Sunday was a day of rest and farewells to church friends and family. Monday seemed awfully short for all the preparations that had to be made for the move. Another Louisianian had chosen to cast his lot with John in his new undertaking, and he had to arrange for trucks and hitches to move their goods, cars, and families. All day during a hot Fourth of July, Pete and John loaded furniture and boxes into the U-Haul and pickup. A six p.m. departure time had been set as an absolute deadline for leaving--ready or not. Both John's and Rita's mothers worked all day at a task they had both dreaded for months. They were not only seeing their children leave, but (what may have been even harder) three grandchildren as well. In all, John was moving a convoy of nine people and five vehicles to a new home. He sent Pete on ahead with the U-Haul towing his Thunderbird so he could get a head start towards their first night's stop. John's mother had kindly consented to let me have a home underneath her carport, so I was left behind after only 217,356 miles. Promptly at six o'clock John and Don left in the pickup towing Pop's 1960 Falcon while Rita and the two younger children followed in the Fairlane. What goods could not be loaded by departure time were simply left behind. Goods will wait, but time will not. It was September before there was an opportunity for John and Don to fly back to Louisiana, rent another U-Haul and carry a second load of household goods to North Carolina.

Having established a new home, there could not be frequent trips back to Louisiana. However, the grandmothers were able to travel to North Carolina on occasion to visit the family. In June of 1973 I did get a fleeting glimpse of my folks again. John's company had honored him with the courtesy of inviting him as a guest to the annual board of directors meeting at Jackson Lake, Wyoming. Rita was invited also, so their daddy decided to take the kids along as well. They drove across the whole state of North Carolina to Chattanooga, Tennessee, the first day. On Saturday, the ninth of June, they arrived at Tendal to spend Sunday with their friends and family. On Monday John's mother drove his family to Monroe to catch Delta to Dallas. She was meeting Buddy Floyd who was coming in from California just thirty minutes after John's take off time. The step brothers were just that close to seeing each other. As it was to turn out, they never had a chance again, ever.

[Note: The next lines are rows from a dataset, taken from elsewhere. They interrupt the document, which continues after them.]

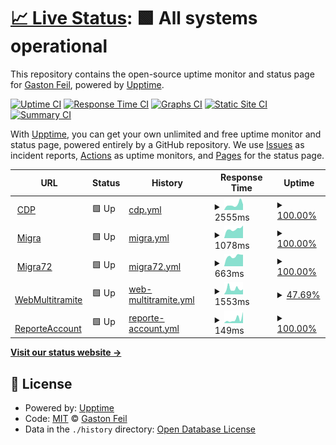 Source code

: # [📈 Live Status](https://galone.github.io/coim): <!--live status--> **🟩 All systems operational**

This repository contains the open-source uptime monitor and status page for [Gaston Feil](https://galone.github.io/coim), powered by [Upptime](https://github.com/upptime/upptime).

[![Uptime CI](https://github.com/galone/coim/workflows/Uptime%20CI/badge.svg)](https://github.com/galone/coim/actions?query=workflow%3A%22Uptime+CI%22)
[![Response Time CI](https://github.com/galone/coim/workflows/Response%20Time%20CI/badge.svg)](https://github.com/galone/coim/actions?query=workflow%3A%22Response+Time+CI%22)
[![Graphs CI](https://github.com/galone/coim/workflows/Graphs%20CI/badge.svg)](https://github.com/galone/coim/actions?query=workflow%3A%22Graphs+CI%22)
[![Static Site CI](https://github.com/galone/coim/workflows/Static%20Site%20CI/badge.svg)](https://github.com/galone/coim/actions?query=workflow%3A%22Static+Site+CI%22)
[![Summary CI](https://github.com/galone/coim/workflows/Summary%20CI/badge.svg)](https://github.com/galone/coim/actions?query=workflow%3A%22Summary+CI%22)

With [Upptime](https://upptime.js.org), you can get your own unlimited and free uptime monitor and status page, powered entirely by a GitHub repository. We use [Issues](https://github.com/galone/coim/issues) as incident reports, [Actions](https://github.com/galone/coim/actions) as uptime monitors, and [Pages](https://galone.github.io/coim) for the status page.

<!--start: status pages-->
<!-- This summary is generated by Upptime (https://github.com/upptime/upptime) -->
<!-- Do not edit this manually, your changes will be overwritten -->
<!-- prettier-ignore -->
| URL | Status | History | Response Time | Uptime |
| --- | ------ | ------- | ------------- | ------ |
| <img alt="" src="https://favicons.githubusercontent.com/ofertaideal.movistar.com.ar" height="13"> [CDP](https://ofertaideal.movistar.com.ar/intelligent_campaign) | 🟩 Up | [cdp.yml](https://github.com/galone/coim/commits/HEAD/history/cdp.yml) | <details><summary><img alt="Response time graph" src="./graphs/cdp/response-time-week.png" height="20"> 2555ms</summary><br><a href="https://galone.github.io/coim/history/cdp"><img alt="Response time 2596" src="https://img.shields.io/endpoint?url=https%3A%2F%2Fraw.githubusercontent.com%2Fgalone%2Fcoim%2FHEAD%2Fapi%2Fcdp%2Fresponse-time.json"></a><br><a href="https://galone.github.io/coim/history/cdp"><img alt="24-hour response time 2014" src="https://img.shields.io/endpoint?url=https%3A%2F%2Fraw.githubusercontent.com%2Fgalone%2Fcoim%2FHEAD%2Fapi%2Fcdp%2Fresponse-time-day.json"></a><br><a href="https://galone.github.io/coim/history/cdp"><img alt="7-day response time 2555" src="https://img.shields.io/endpoint?url=https%3A%2F%2Fraw.githubusercontent.com%2Fgalone%2Fcoim%2FHEAD%2Fapi%2Fcdp%2Fresponse-time-week.json"></a><br><a href="https://galone.github.io/coim/history/cdp"><img alt="30-day response time 2596" src="https://img.shields.io/endpoint?url=https%3A%2F%2Fraw.githubusercontent.com%2Fgalone%2Fcoim%2FHEAD%2Fapi%2Fcdp%2Fresponse-time-month.json"></a><br><a href="https://galone.github.io/coim/history/cdp"><img alt="1-year response time 2596" src="https://img.shields.io/endpoint?url=https%3A%2F%2Fraw.githubusercontent.com%2Fgalone%2Fcoim%2FHEAD%2Fapi%2Fcdp%2Fresponse-time-year.json"></a></details> | <details><summary><a href="https://galone.github.io/coim/history/cdp">100.00%</a></summary><a href="https://galone.github.io/coim/history/cdp"><img alt="All-time uptime 100.00%" src="https://img.shields.io/endpoint?url=https%3A%2F%2Fraw.githubusercontent.com%2Fgalone%2Fcoim%2FHEAD%2Fapi%2Fcdp%2Fuptime.json"></a><br><a href="https://galone.github.io/coim/history/cdp"><img alt="24-hour uptime 100.00%" src="https://img.shields.io/endpoint?url=https%3A%2F%2Fraw.githubusercontent.com%2Fgalone%2Fcoim%2FHEAD%2Fapi%2Fcdp%2Fuptime-day.json"></a><br><a href="https://galone.github.io/coim/history/cdp"><img alt="7-day uptime 100.00%" src="https://img.shields.io/endpoint?url=https%3A%2F%2Fraw.githubusercontent.com%2Fgalone%2Fcoim%2FHEAD%2Fapi%2Fcdp%2Fuptime-week.json"></a><br><a href="https://galone.github.io/coim/history/cdp"><img alt="30-day uptime 100.00%" src="https://img.shields.io/endpoint?url=https%3A%2F%2Fraw.githubusercontent.com%2Fgalone%2Fcoim%2FHEAD%2Fapi%2Fcdp%2Fuptime-month.json"></a><br><a href="https://galone.github.io/coim/history/cdp"><img alt="1-year uptime 100.00%" src="https://img.shields.io/endpoint?url=https%3A%2F%2Fraw.githubusercontent.com%2Fgalone%2Fcoim%2FHEAD%2Fapi%2Fcdp%2Fuptime-year.json"></a></details>
| <img alt="" src="https://favicons.githubusercontent.com/ofertaideal.movistar.com.ar" height="13"> [Migra](https://ofertaideal.movistar.com.ar/migraspositivas) | 🟩 Up | [migra.yml](https://github.com/galone/coim/commits/HEAD/history/migra.yml) | <details><summary><img alt="Response time graph" src="./graphs/migra/response-time-week.png" height="20"> 1078ms</summary><br><a href="https://galone.github.io/coim/history/migra"><img alt="Response time 985" src="https://img.shields.io/endpoint?url=https%3A%2F%2Fraw.githubusercontent.com%2Fgalone%2Fcoim%2FHEAD%2Fapi%2Fmigra%2Fresponse-time.json"></a><br><a href="https://galone.github.io/coim/history/migra"><img alt="24-hour response time 1354" src="https://img.shields.io/endpoint?url=https%3A%2F%2Fraw.githubusercontent.com%2Fgalone%2Fcoim%2FHEAD%2Fapi%2Fmigra%2Fresponse-time-day.json"></a><br><a href="https://galone.github.io/coim/history/migra"><img alt="7-day response time 1078" src="https://img.shields.io/endpoint?url=https%3A%2F%2Fraw.githubusercontent.com%2Fgalone%2Fcoim%2FHEAD%2Fapi%2Fmigra%2Fresponse-time-week.json"></a><br><a href="https://galone.github.io/coim/history/migra"><img alt="30-day response time 985" src="https://img.shields.io/endpoint?url=https%3A%2F%2Fraw.githubusercontent.com%2Fgalone%2Fcoim%2FHEAD%2Fapi%2Fmigra%2Fresponse-time-month.json"></a><br><a href="https://galone.github.io/coim/history/migra"><img alt="1-year response time 985" src="https://img.shields.io/endpoint?url=https%3A%2F%2Fraw.githubusercontent.com%2Fgalone%2Fcoim%2FHEAD%2Fapi%2Fmigra%2Fresponse-time-year.json"></a></details> | <details><summary><a href="https://galone.github.io/coim/history/migra">100.00%</a></summary><a href="https://galone.github.io/coim/history/migra"><img alt="All-time uptime 100.00%" src="https://img.shields.io/endpoint?url=https%3A%2F%2Fraw.githubusercontent.com%2Fgalone%2Fcoim%2FHEAD%2Fapi%2Fmigra%2Fuptime.json"></a><br><a href="https://galone.github.io/coim/history/migra"><img alt="24-hour uptime 100.00%" src="https://img.shields.io/endpoint?url=https%3A%2F%2Fraw.githubusercontent.com%2Fgalone%2Fcoim%2FHEAD%2Fapi%2Fmigra%2Fuptime-day.json"></a><br><a href="https://galone.github.io/coim/history/migra"><img alt="7-day uptime 100.00%" src="https://img.shields.io/endpoint?url=https%3A%2F%2Fraw.githubusercontent.com%2Fgalone%2Fcoim%2FHEAD%2Fapi%2Fmigra%2Fuptime-week.json"></a><br><a href="https://galone.github.io/coim/history/migra"><img alt="30-day uptime 100.00%" src="https://img.shields.io/endpoint?url=https%3A%2F%2Fraw.githubusercontent.com%2Fgalone%2Fcoim%2FHEAD%2Fapi%2Fmigra%2Fuptime-month.json"></a><br><a href="https://galone.github.io/coim/history/migra"><img alt="1-year uptime 100.00%" src="https://img.shields.io/endpoint?url=https%3A%2F%2Fraw.githubusercontent.com%2Fgalone%2Fcoim%2FHEAD%2Fapi%2Fmigra%2Fuptime-year.json"></a></details>
| <img alt="" src="https://favicons.githubusercontent.com/ofertaideal.movistar.com.ar" height="13"> [Migra72](https://ofertaideal.movistar.com.ar/migraspositivas?planID=72) | 🟩 Up | [migra72.yml](https://github.com/galone/coim/commits/HEAD/history/migra72.yml) | <details><summary><img alt="Response time graph" src="./graphs/migra72/response-time-week.png" height="20"> 663ms</summary><br><a href="https://galone.github.io/coim/history/migra72"><img alt="Response time 596" src="https://img.shields.io/endpoint?url=https%3A%2F%2Fraw.githubusercontent.com%2Fgalone%2Fcoim%2FHEAD%2Fapi%2Fmigra72%2Fresponse-time.json"></a><br><a href="https://galone.github.io/coim/history/migra72"><img alt="24-hour response time 701" src="https://img.shields.io/endpoint?url=https%3A%2F%2Fraw.githubusercontent.com%2Fgalone%2Fcoim%2FHEAD%2Fapi%2Fmigra72%2Fresponse-time-day.json"></a><br><a href="https://galone.github.io/coim/history/migra72"><img alt="7-day response time 663" src="https://img.shields.io/endpoint?url=https%3A%2F%2Fraw.githubusercontent.com%2Fgalone%2Fcoim%2FHEAD%2Fapi%2Fmigra72%2Fresponse-time-week.json"></a><br><a href="https://galone.github.io/coim/history/migra72"><img alt="30-day response time 596" src="https://img.shields.io/endpoint?url=https%3A%2F%2Fraw.githubusercontent.com%2Fgalone%2Fcoim%2FHEAD%2Fapi%2Fmigra72%2Fresponse-time-month.json"></a><br><a href="https://galone.github.io/coim/history/migra72"><img alt="1-year response time 596" src="https://img.shields.io/endpoint?url=https%3A%2F%2Fraw.githubusercontent.com%2Fgalone%2Fcoim%2FHEAD%2Fapi%2Fmigra72%2Fresponse-time-year.json"></a></details> | <details><summary><a href="https://galone.github.io/coim/history/migra72">100.00%</a></summary><a href="https://galone.github.io/coim/history/migra72"><img alt="All-time uptime 100.00%" src="https://img.shields.io/endpoint?url=https%3A%2F%2Fraw.githubusercontent.com%2Fgalone%2Fcoim%2FHEAD%2Fapi%2Fmigra72%2Fuptime.json"></a><br><a href="https://galone.github.io/coim/history/migra72"><img alt="24-hour uptime 100.00%" src="https://img.shields.io/endpoint?url=https%3A%2F%2Fraw.githubusercontent.com%2Fgalone%2Fcoim%2FHEAD%2Fapi%2Fmigra72%2Fuptime-day.json"></a><br><a href="https://galone.github.io/coim/history/migra72"><img alt="7-day uptime 100.00%" src="https://img.shields.io/endpoint?url=https%3A%2F%2Fraw.githubusercontent.com%2Fgalone%2Fcoim%2FHEAD%2Fapi%2Fmigra72%2Fuptime-week.json"></a><br><a href="https://galone.github.io/coim/history/migra72"><img alt="30-day uptime 100.00%" src="https://img.shields.io/endpoint?url=https%3A%2F%2Fraw.githubusercontent.com%2Fgalone%2Fcoim%2FHEAD%2Fapi%2Fmigra72%2Fuptime-month.json"></a><br><a href="https://galone.github.io/coim/history/migra72"><img alt="1-year uptime 100.00%" src="https://img.shields.io/endpoint?url=https%3A%2F%2Fraw.githubusercontent.com%2Fgalone%2Fcoim%2FHEAD%2Fapi%2Fmigra72%2Fuptime-year.json"></a></details>
| <img alt="" src="https://favicons.githubusercontent.com/activatuchip.movistar.com.ar" height="13"> [WebMultitramite](https://activatuchip.movistar.com.ar/) | 🟩 Up | [web-multitramite.yml](https://github.com/galone/coim/commits/HEAD/history/web-multitramite.yml) | <details><summary><img alt="Response time graph" src="./graphs/web-multitramite/response-time-week.png" height="20"> 1553ms</summary><br><a href="https://galone.github.io/coim/history/web-multitramite"><img alt="Response time 1679" src="https://img.shields.io/endpoint?url=https%3A%2F%2Fraw.githubusercontent.com%2Fgalone%2Fcoim%2FHEAD%2Fapi%2Fweb-multitramite%2Fresponse-time.json"></a><br><a href="https://galone.github.io/coim/history/web-multitramite"><img alt="24-hour response time 1685" src="https://img.shields.io/endpoint?url=https%3A%2F%2Fraw.githubusercontent.com%2Fgalone%2Fcoim%2FHEAD%2Fapi%2Fweb-multitramite%2Fresponse-time-day.json"></a><br><a href="https://galone.github.io/coim/history/web-multitramite"><img alt="7-day response time 1553" src="https://img.shields.io/endpoint?url=https%3A%2F%2Fraw.githubusercontent.com%2Fgalone%2Fcoim%2FHEAD%2Fapi%2Fweb-multitramite%2Fresponse-time-week.json"></a><br><a href="https://galone.github.io/coim/history/web-multitramite"><img alt="30-day response time 1679" src="https://img.shields.io/endpoint?url=https%3A%2F%2Fraw.githubusercontent.com%2Fgalone%2Fcoim%2FHEAD%2Fapi%2Fweb-multitramite%2Fresponse-time-month.json"></a><br><a href="https://galone.github.io/coim/history/web-multitramite"><img alt="1-year response time 1679" src="https://img.shields.io/endpoint?url=https%3A%2F%2Fraw.githubusercontent.com%2Fgalone%2Fcoim%2FHEAD%2Fapi%2Fweb-multitramite%2Fresponse-time-year.json"></a></details> | <details><summary><a href="https://galone.github.io/coim/history/web-multitramite">47.69%</a></summary><a href="https://galone.github.io/coim/history/web-multitramite"><img alt="All-time uptime 55.92%" src="https://img.shields.io/endpoint?url=https%3A%2F%2Fraw.githubusercontent.com%2Fgalone%2Fcoim%2FHEAD%2Fapi%2Fweb-multitramite%2Fuptime.json"></a><br><a href="https://galone.github.io/coim/history/web-multitramite"><img alt="24-hour uptime 100.00%" src="https://img.shields.io/endpoint?url=https%3A%2F%2Fraw.githubusercontent.com%2Fgalone%2Fcoim%2FHEAD%2Fapi%2Fweb-multitramite%2Fuptime-day.json"></a><br><a href="https://galone.github.io/coim/history/web-multitramite"><img alt="7-day uptime 47.69%" src="https://img.shields.io/endpoint?url=https%3A%2F%2Fraw.githubusercontent.com%2Fgalone%2Fcoim%2FHEAD%2Fapi%2Fweb-multitramite%2Fuptime-week.json"></a><br><a href="https://galone.github.io/coim/history/web-multitramite"><img alt="30-day uptime 55.92%" src="https://img.shields.io/endpoint?url=https%3A%2F%2Fraw.githubusercontent.com%2Fgalone%2Fcoim%2FHEAD%2Fapi%2Fweb-multitramite%2Fuptime-month.json"></a><br><a href="https://galone.github.io/coim/history/web-multitramite"><img alt="1-year uptime 55.92%" src="https://img.shields.io/endpoint?url=https%3A%2F%2Fraw.githubusercontent.com%2Fgalone%2Fcoim%2FHEAD%2Fapi%2Fweb-multitramite%2Fuptime-year.json"></a></details>
| <img alt="" src="https://favicons.githubusercontent.com/exportaccount.herokuapp.com" height="13"> [ReporteAccount](https://exportaccount.herokuapp.com/) | 🟩 Up | [reporte-account.yml](https://github.com/galone/coim/commits/HEAD/history/reporte-account.yml) | <details><summary><img alt="Response time graph" src="./graphs/reporte-account/response-time-week.png" height="20"> 149ms</summary><br><a href="https://galone.github.io/coim/history/reporte-account"><img alt="Response time 119" src="https://img.shields.io/endpoint?url=https%3A%2F%2Fraw.githubusercontent.com%2Fgalone%2Fcoim%2FHEAD%2Fapi%2Freporte-account%2Fresponse-time.json"></a><br><a href="https://galone.github.io/coim/history/reporte-account"><img alt="24-hour response time 340" src="https://img.shields.io/endpoint?url=https%3A%2F%2Fraw.githubusercontent.com%2Fgalone%2Fcoim%2FHEAD%2Fapi%2Freporte-account%2Fresponse-time-day.json"></a><br><a href="https://galone.github.io/coim/history/reporte-account"><img alt="7-day response time 149" src="https://img.shields.io/endpoint?url=https%3A%2F%2Fraw.githubusercontent.com%2Fgalone%2Fcoim%2FHEAD%2Fapi%2Freporte-account%2Fresponse-time-week.json"></a><br><a href="https://galone.github.io/coim/history/reporte-account"><img alt="30-day response time 119" src="https://img.shields.io/endpoint?url=https%3A%2F%2Fraw.githubusercontent.com%2Fgalone%2Fcoim%2FHEAD%2Fapi%2Freporte-account%2Fresponse-time-month.json"></a><br><a href="https://galone.github.io/coim/history/reporte-account"><img alt="1-year response time 119" src="https://img.shields.io/endpoint?url=https%3A%2F%2Fraw.githubusercontent.com%2Fgalone%2Fcoim%2FHEAD%2Fapi%2Freporte-account%2Fresponse-time-year.json"></a></details> | <details><summary><a href="https://galone.github.io/coim/history/reporte-account">100.00%</a></summary><a href="https://galone.github.io/coim/history/reporte-account"><img alt="All-time uptime 100.00%" src="https://img.shields.io/endpoint?url=https%3A%2F%2Fraw.githubusercontent.com%2Fgalone%2Fcoim%2FHEAD%2Fapi%2Freporte-account%2Fuptime.json"></a><br><a href="https://galone.github.io/coim/history/reporte-account"><img alt="24-hour uptime 100.00%" src="https://img.shields.io/endpoint?url=https%3A%2F%2Fraw.githubusercontent.com%2Fgalone%2Fcoim%2FHEAD%2Fapi%2Freporte-account%2Fuptime-day.json"></a><br><a href="https://galone.github.io/coim/history/reporte-account"><img alt="7-day uptime 100.00%" src="https://img.shields.io/endpoint?url=https%3A%2F%2Fraw.githubusercontent.com%2Fgalone%2Fcoim%2FHEAD%2Fapi%2Freporte-account%2Fuptime-week.json"></a><br><a href="https://galone.github.io/coim/history/reporte-account"><img alt="30-day uptime 100.00%" src="https://img.shields.io/endpoint?url=https%3A%2F%2Fraw.githubusercontent.com%2Fgalone%2Fcoim%2FHEAD%2Fapi%2Freporte-account%2Fuptime-month.json"></a><br><a href="https://galone.github.io/coim/history/reporte-account"><img alt="1-year uptime 100.00%" src="https://img.shields.io/endpoint?url=https%3A%2F%2Fraw.githubusercontent.com%2Fgalone%2Fcoim%2FHEAD%2Fapi%2Freporte-account%2Fuptime-year.json"></a></details>

<!--end: status pages-->

[**Visit our status website →**](https://galone.github.io/coim)

## 📄 License

- Powered by: [Upptime](https://github.com/upptime/upptime)
- Code: [MIT](./LICENSE) © [Gaston Feil](https://galone.github.io/coim)
- Data in the `./history` directory: [Open Database License](https://opendatacommons.org/licenses/odbl/1-0/)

Frontier airlines got the travelers to Denver in the early afternoon where John had a rental car reserved. It was not long before they were high in the rockies where some of the roads were still closed by snow. His family posed for pictures on Berthoud Pass at 11,314 feet in the same spot where John had done the same in April, 1948. Passing through Chuck Eaton's (Tulsa relative) home town of Waldon, Colorado, they were in Laramie, Wyoming, long before dark. Mostly for Don's benefit, there was a brief tour through the campus of the University of Wyoming. A short while later, just as the family was preparing to visit the local historical museum, the sky burst. The rain turned to hail, and very quickly the ground was covered and water flooded the streets over the curbs. All the trapped passengers could do was sit and watch the deluge as daylight faded away. The museum stayed open rather late, however, so when the storm passed the tour went on, even though with wet feet from wading to the house.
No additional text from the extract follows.